I am running my apps on HDDs. I saw the jira item regarding the hard coded timer issue, I’ll consider running the 25.04 beta to see if it solves the issue.

Can you confirm that the timer is the issue? Are there so many apps that they take longer than 120s to start, and then you get the error?

How would I confirm this?

yorick · February 24, 2025, 12:19pm

The easy button is to change that. Run apps on an SSD mirror pool (those are truly cheap) and hand in app data via a host mount from HDD.

Now with 40+ apps, granted, that “easy button” may need some manual work, depending on where the data the apps access is now. If it’s already on host mounts (separate datasets from ix-apps) then it’s truly easy.

Sure 25.04 will solve this for you, RC1 out shortly. But solve in the sense of it won’t fail - it’ll still take longer than 120s to start them all because HDD.

Apps on SSD sounds so much nicer all around.

jerr · February 26, 2025, 1:58pm

Works better than docker restart ! Thank You!

Whattteva · February 26, 2025, 2:17pm

I don’t think enterprises use the Apps feature to be honest. I’m actually interested in seeing the metrics for Apps usage in enterprise deployment if anyone knows where to look.

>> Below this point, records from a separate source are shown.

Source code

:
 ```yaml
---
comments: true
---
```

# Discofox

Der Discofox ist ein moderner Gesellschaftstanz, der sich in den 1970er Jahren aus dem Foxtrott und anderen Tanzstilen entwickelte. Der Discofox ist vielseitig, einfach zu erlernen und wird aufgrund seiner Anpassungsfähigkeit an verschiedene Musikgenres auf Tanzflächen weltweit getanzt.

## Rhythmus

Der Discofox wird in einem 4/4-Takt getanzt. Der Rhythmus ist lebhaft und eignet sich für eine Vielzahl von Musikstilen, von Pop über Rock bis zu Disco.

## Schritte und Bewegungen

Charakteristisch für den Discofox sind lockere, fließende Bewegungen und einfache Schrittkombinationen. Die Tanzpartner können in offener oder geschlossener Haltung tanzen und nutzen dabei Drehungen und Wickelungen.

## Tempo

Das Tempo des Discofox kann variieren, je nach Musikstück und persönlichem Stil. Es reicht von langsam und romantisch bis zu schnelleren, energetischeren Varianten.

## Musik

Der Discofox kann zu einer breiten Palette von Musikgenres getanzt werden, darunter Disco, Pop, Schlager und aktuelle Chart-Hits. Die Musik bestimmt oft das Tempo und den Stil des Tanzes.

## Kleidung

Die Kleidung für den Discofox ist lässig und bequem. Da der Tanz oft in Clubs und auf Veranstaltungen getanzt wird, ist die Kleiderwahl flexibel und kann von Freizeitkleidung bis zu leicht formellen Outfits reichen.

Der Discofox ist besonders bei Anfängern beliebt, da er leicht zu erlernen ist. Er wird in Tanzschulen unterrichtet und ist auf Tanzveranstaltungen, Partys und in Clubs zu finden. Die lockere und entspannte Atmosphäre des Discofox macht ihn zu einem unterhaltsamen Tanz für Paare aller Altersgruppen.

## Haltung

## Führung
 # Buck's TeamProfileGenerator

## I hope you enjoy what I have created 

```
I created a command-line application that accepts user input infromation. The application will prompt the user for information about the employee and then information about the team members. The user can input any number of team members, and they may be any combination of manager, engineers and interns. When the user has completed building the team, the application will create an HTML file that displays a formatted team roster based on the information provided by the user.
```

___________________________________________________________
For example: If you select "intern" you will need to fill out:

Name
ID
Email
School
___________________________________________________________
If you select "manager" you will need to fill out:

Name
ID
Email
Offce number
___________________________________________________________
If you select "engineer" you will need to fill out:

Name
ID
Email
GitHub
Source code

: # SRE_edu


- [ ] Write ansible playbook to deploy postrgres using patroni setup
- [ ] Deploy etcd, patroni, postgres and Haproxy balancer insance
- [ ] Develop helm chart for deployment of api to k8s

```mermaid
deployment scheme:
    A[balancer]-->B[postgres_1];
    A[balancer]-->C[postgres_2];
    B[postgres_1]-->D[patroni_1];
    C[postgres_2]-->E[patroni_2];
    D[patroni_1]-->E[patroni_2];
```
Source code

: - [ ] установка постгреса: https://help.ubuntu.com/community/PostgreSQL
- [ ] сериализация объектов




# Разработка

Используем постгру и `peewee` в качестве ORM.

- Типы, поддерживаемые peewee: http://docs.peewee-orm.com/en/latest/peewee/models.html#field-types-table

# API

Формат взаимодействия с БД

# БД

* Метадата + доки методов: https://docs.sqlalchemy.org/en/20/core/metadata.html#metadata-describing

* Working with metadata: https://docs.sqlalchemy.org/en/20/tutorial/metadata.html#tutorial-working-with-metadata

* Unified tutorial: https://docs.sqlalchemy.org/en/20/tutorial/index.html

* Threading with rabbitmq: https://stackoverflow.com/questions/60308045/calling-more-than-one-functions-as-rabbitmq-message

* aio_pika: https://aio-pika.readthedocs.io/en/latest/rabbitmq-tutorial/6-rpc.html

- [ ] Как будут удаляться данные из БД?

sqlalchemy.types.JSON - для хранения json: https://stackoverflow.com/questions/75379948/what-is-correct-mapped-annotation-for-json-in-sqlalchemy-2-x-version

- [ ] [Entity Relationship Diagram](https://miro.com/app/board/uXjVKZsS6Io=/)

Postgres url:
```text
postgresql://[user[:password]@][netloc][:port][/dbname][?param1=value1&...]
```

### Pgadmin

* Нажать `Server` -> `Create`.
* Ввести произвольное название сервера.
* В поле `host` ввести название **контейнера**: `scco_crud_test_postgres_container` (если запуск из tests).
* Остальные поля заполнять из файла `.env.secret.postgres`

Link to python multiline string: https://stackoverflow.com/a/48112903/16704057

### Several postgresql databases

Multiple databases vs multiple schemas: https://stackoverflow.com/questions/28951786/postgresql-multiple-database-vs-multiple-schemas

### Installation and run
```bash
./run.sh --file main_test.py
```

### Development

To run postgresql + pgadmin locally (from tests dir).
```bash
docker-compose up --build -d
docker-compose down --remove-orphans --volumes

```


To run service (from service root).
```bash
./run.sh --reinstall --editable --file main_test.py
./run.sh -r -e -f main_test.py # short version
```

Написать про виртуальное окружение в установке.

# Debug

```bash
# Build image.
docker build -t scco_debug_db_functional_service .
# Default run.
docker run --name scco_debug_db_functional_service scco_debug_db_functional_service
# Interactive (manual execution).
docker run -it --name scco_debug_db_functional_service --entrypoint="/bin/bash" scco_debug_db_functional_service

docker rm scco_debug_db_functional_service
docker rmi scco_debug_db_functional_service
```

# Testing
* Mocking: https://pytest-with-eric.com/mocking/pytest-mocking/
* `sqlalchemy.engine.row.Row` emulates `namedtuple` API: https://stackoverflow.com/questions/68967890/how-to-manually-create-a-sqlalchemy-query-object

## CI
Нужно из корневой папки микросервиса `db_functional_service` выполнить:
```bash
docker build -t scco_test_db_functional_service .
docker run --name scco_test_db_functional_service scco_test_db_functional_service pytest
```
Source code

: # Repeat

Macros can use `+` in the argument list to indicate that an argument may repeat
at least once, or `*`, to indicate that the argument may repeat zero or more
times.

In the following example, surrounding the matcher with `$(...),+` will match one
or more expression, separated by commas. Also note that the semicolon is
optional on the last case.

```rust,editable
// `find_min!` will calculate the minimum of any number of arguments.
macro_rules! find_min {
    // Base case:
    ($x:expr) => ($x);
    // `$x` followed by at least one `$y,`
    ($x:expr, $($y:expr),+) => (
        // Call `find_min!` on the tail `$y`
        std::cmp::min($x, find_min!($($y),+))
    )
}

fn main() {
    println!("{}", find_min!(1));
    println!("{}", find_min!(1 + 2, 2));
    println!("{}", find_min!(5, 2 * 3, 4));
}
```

Nemean · February 26, 2025, 5:19pm

Hello. I found this thread while trying to debug my truenas scale apps issues.

Gist is I have a pool that is currently slowly dying. I have created a new pool and replicated data from my backup onto it. I tried to change the selected pool for apps to my new pool, but docker fails to start. I have tried restarting middleware, unseating/rechoosing the pool multiple times. The journal does help much as it said docker exited with error code 1

Any help identifying the issue would be super helpful. I am on the latest release version of Scale EE.

Nemean · February 26, 2025, 5:23pm

Oh also forgot to mention. When I choose my original pool with my existing apps, it starts without error.

Nemean · February 26, 2025, 11:02pm

I found the issue. For some reason the entire pool was set to read-only.